Diante da tentativa de golpe da ultradireita, Bolsonaro comparou as ações do 8 de janeiro de 2023 com as manifestações de 2013 e 2017. Vários articulistas da grande imprensa e setores burgueses fizeram o mesmo. Repetindo, inclusive, um argumento da própria ultradireita que, para tentar minimizar seu golpismo, diz que a esquerda também já fez atos violentos, radicalizados e com vandalismo.

Esta é uma argumentação que serve aos ricos e poderosos, pois tenta generalizar e equiparar métodos radicalizados, possibilitando que sejam atacados também possíveis manifestações dos trabalhadores. Assim, minimizam a questão fundamental do conteúdo da manifestação da ultradireita.

Desconsiderar o caráter de cada manifestação ao analisar o método que ela usa não serve nem para entender a manifestação nem o método. Perde-se, na verdade, o nexo da realidade. É completamente diferente a resistência violenta do oprimido contra a ação violenta do opressor. Desta forma, igualam revolução e contrarrevolução. Seria como se, guardada as devidas proporções, na Segunda Guerra dissessem que Hitler e os Aliados eram a mesma coisa porque ambos usavam de violência.
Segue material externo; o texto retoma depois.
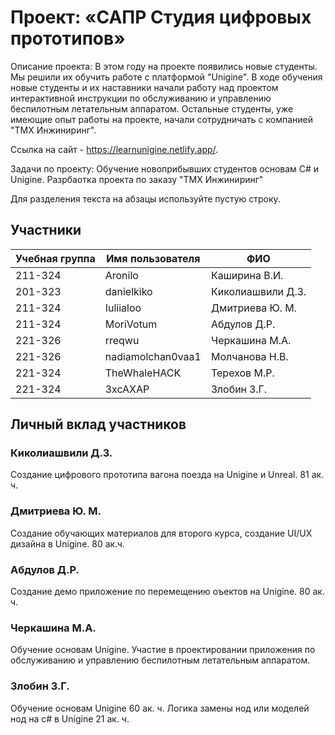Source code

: # Проект: «САПР Студия цифровых прототипов»

Описание проекта: В этом году на проекте появились новые студенты. Мы решили их обучить работе с платформой "Unigine". В ходе обучения новые студенты и их наставники начали работу над проектом интерактивной инструкции по обслуживанию и управлению беспилотным летательным аппаратом. Остальные студенты, уже имеющие опыт работы на проекте, начали сотрудничать с компанией "ТМХ Инжиниринг".

Ссылка на сайт - https://learnunigine.netlify.app/.

Задачи по проекту: 
    Обучение новоприбывших студентов основам C# и Unigine.
    Разрбаотка проекта по заказу "ТМХ Инжиниринг"

Для разделения текста на абзацы используйте пустую строку.

## Участники

| Учебная группа | Имя пользователя | ФИО                      |
|----------------|------------------|--------------------------|
| 211-324        | Aronilo          | Каширина В.И.            |
| 201-323        | danielkiko       | Киколиашвили Д.З.        |
| 211-324        | Iuliialoo        | Дмитриева Ю. М.          |
| 211-324        | MoriVotum        | Абдулов Д.Р.             |
| 221-326        | rreqwu           | Черкашина М.А.           |
| 221-326        | nadiamolchan0vaa1| Молчанова Н.В.           |
| 221-324        | TheWhaleHACK     | Терехов М.Р.             |
| 221-324        | 3xcAXAP          | Злобин З.Г.              |

## Личный вклад участников

### Киколиашвили Д.З.

Создание цифрового прототипа вагона поезда на Unigine и Unreal. 81 ак. ч.

### Дмитриева Ю. М.

Создание обучающих материалов для второго курса, создание UI/UX дизайна в Unigine. 80 ак.ч.

### Абдулов Д.Р.

Создание демо приложение по перемещению оъектов на Unigine. 80 ак. ч.

### Черкашина М.А.

Обучение основам Unigine. Участие в проектировании приложения по обслуживанию и управлению беспилотным летательным аппаратом.

### Злобин З.Г.

Обучение основам Unigine 60 ак. ч. Логика замены нод или моделей нод на c# в Unigine 21 ак. ч.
Os atos radicalizados de 2023, 2013 e 2017 são muito diferentes entre si. Em 2013 e 2017 foram manifestações de estudantes e trabalhadores, com amplo apoio popular, que lutavam por suas reivindicações sociais, políticas e econômicas contra as mazelas sociais que assolam o país por séculos. Estas manifestações, sempre ao longo de séculos, se enfrentaram com as forças de segurança do Estado, já que os representantes da burguesia sempre se utilizam de repressão e violência contra a luta do povo pobre.

O que aconteceu em janeiro de 2023 não tem nada a ver com isso. Foi um pequeno grupo (alguns milhares) com a conivência e preparação das forças de segurança e militares, instrumentalizada, organizada e financiada por grupos de empresários bolsonaristas, que tinham como pauta única criar condições para um golpe militar no país, alterando o resultado das ultimas eleições a fim de instalar uma ditadura (como bem mostra o documento encontrado na casa do ex-ministro da Justiça de Bolsonaro, Anderson Torres).

A ação direta dos atos da classe se dá como autodefesa diante da repressão policial, enquanto que, no ato golpista, a polícia escoltou e abriu os prédios para eles, e o Exército os protegeu na porta dos quarteis. Inclusive, Junho de 2013 explodiu após uma violenta repressão contra os estudantes em São Paulo.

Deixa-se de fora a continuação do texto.